La police suédoise confirme l'existence d'un arbre généalogique des Roms

Les forces de l’ordre confirment détenir une liste illégale de plus de 4 000 Roms qui vivent en Suède.

EURACTIV.fr
Roma campsite in Norway. [Dnevnik, the EURACTIV partner in Bulgaria]
Roma campsite in Norway. [Dnevnik, the EURACTIV partner in Bulgaria]

Les forces de l’ordre confirment détenir une liste illégale de plus de 4 000 Roms qui vivent en Suède.

Le quotidien Dagens Nyheter  a révélé que la Suède "fichait" les Roms arrivés en Suède illégalement.

La base de données organisée par la police se présente sous forme d'un arbre généalogique, comprenant des informations sur les numéros de sécurité sociale et les adresses. Des flèches indiquent les liens familiaux entre les personnes répertoriées.

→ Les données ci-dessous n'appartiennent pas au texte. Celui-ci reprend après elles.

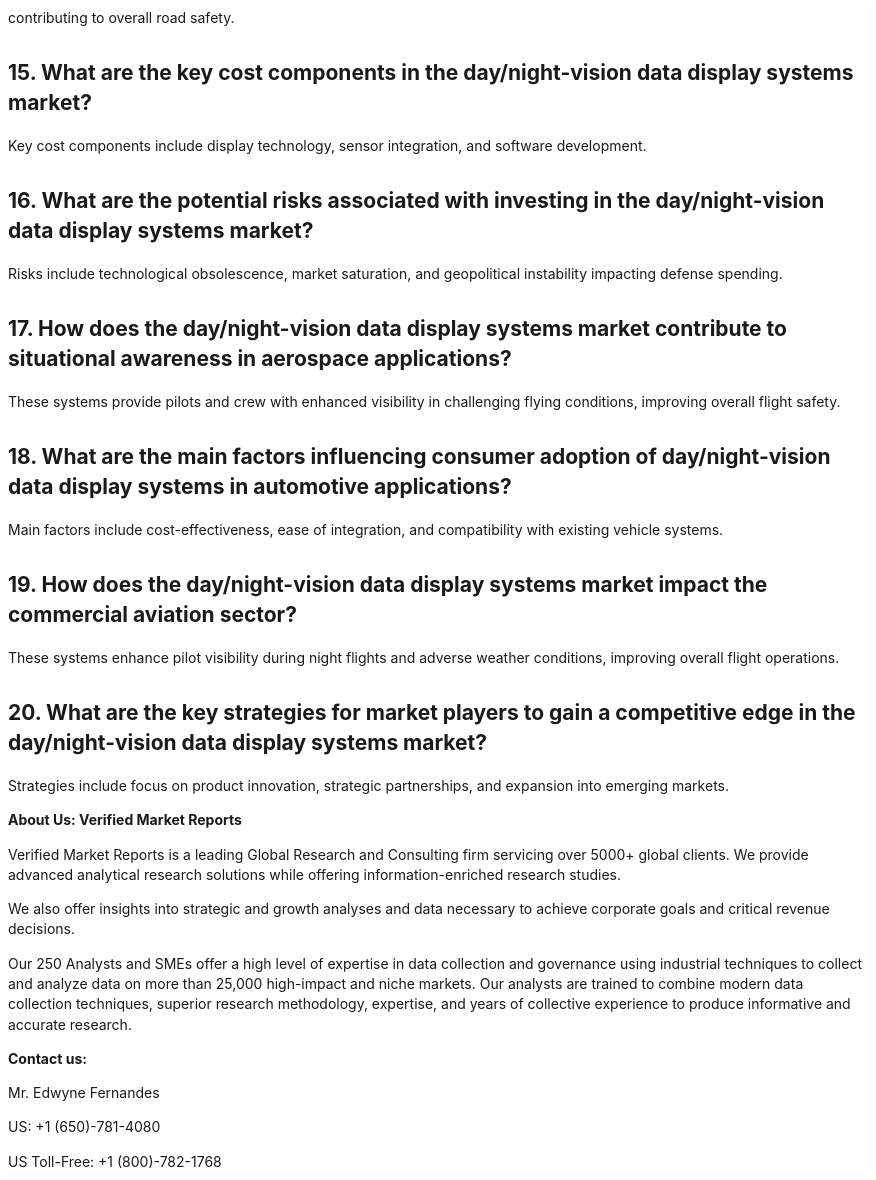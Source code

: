 contributing to overall road safety.</p><h2>15. What are the key cost components in the day/night-vision data display systems market?</h2><p>Key cost components include display technology, sensor integration, and software development.</p><h2>16. What are the potential risks associated with investing in the day/night-vision data display systems market?</h2><p>Risks include technological obsolescence, market saturation, and geopolitical instability impacting defense spending.</p><h2>17. How does the day/night-vision data display systems market contribute to situational awareness in aerospace applications?</h2><p>These systems provide pilots and crew with enhanced visibility in challenging flying conditions, improving overall flight safety.</p><h2>18. What are the main factors influencing consumer adoption of day/night-vision data display systems in automotive applications?</h2><p>Main factors include cost-effectiveness, ease of integration, and compatibility with existing vehicle systems.</p><h2>19. How does the day/night-vision data display systems market impact the commercial aviation sector?</h2><p>These systems enhance pilot visibility during night flights and adverse weather conditions, improving overall flight operations.</p><h2>20. What are the key strategies for market players to gain a competitive edge in the day/night-vision data display systems market?</h2><p>Strategies include focus on product innovation, strategic partnerships, and expansion into emerging markets.</p></body></html></h3><p id="" class=""><strong>About Us: Verified Market Reports</strong></p><p id="" class="">Verified Market Reports is a leading Global Research and Consulting firm servicing over 5000+ global clients. We provide advanced analytical research solutions while offering information-enriched research studies.</p><p id="" class="">We also offer insights into strategic and growth analyses and data necessary to achieve corporate goals and critical revenue decisions.</p><p id="" class="">Our 250 Analysts and SMEs offer a high level of expertise in data collection and governance using industrial techniques to collect and analyze data on more than 25,000 high-impact and niche markets. Our analysts are trained to combine modern data collection techniques, superior research methodology, expertise, and years of collective experience to produce informative and accurate research.</p><p id="" class=""><strong>Contact us:</strong></p><p id="" class="">Mr. Edwyne Fernandes</p><p id="" class="">US: +1 (650)-781-4080</p><p id="" class="">US Toll-Free: +1 (800)-782-1768</p>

« C'est très inquiétant. Est-ce normal de faire un fichier comme les Allemands le faisaient sur les Juifs et les Roms, lorsque l'objectif était de les exterminer », s'est interrogé Erland Kaldaras, porte-parole de Roma Youth Association, à la télévision suédoise SVT

Bon nombre des personnes inscrites n'ont commis aucun crime et des milliers d'entre elles sont des enfants.

« C'est encore plus inquiétant quand vous voyez que cela concerne aussi des jeunes enfants qui peuvent à peine marcher et parler », indique M. Kaldaras. Il ajoute que la prochaine étape sera de déterminer le nombre d'officiers au courant de la base de données.  

Selon la police, cette base a été créée en 2009 lors d'une enquête spéciale sur des activités criminelles. Elle a été utilisée dans le sud du pays en 2011. Depuis lors, la police a ajouté des personnes « associées à des criminels » suspectés de se livrer à des activités illégales.

L'enregistrement de l’origine ethnique est illégal en Suède. La liste viole également la Convention européenne des droits de l'Homme, qui prévoit le droit au respect de la vie privée et familiale.

Violation de plusieurs lois

Le quotidien Dagens Nyheter s'est entretenu avec des avocats qui indiquent que la base de données va à l'encontre de plusieurs lois suédoises.

« Est-ce qu'un “nomade” est une nouvelle manière de dire rom ? Et si c'est le cas, [cela justifie-t-il] un enregistrement en raison de l'origine ethnique ? L'enregistrement d'une personne pour ce seul motif est illégal », précise Johan Hirschfeldt, un expert de la constitution suédoise.

Lars Försell, directeur de l'information des forces de police dans la région de Skåne (sud de la Suède), explique que la base de données est « complètement » contraire au droit suédois. « Nous pensons actuellement que quelqu'un a ajouté des détails qui n'auraient pas dû y être. C'est une tâche d'une grande ampleur, donc c'est assez surprenant », ajoute-t-il.

Dagens Nyheter affirme posséder une base de données créée fin mai 2012 et toujours utilisée par la police actuellement.

« Pourquoi la police enregistre-t-elle les Roms ? C'est raciste. C'est déconcertant que mes enfants en fassent partie », déplore Sandra Håkansson, dont toute la famille est présente sur le registre.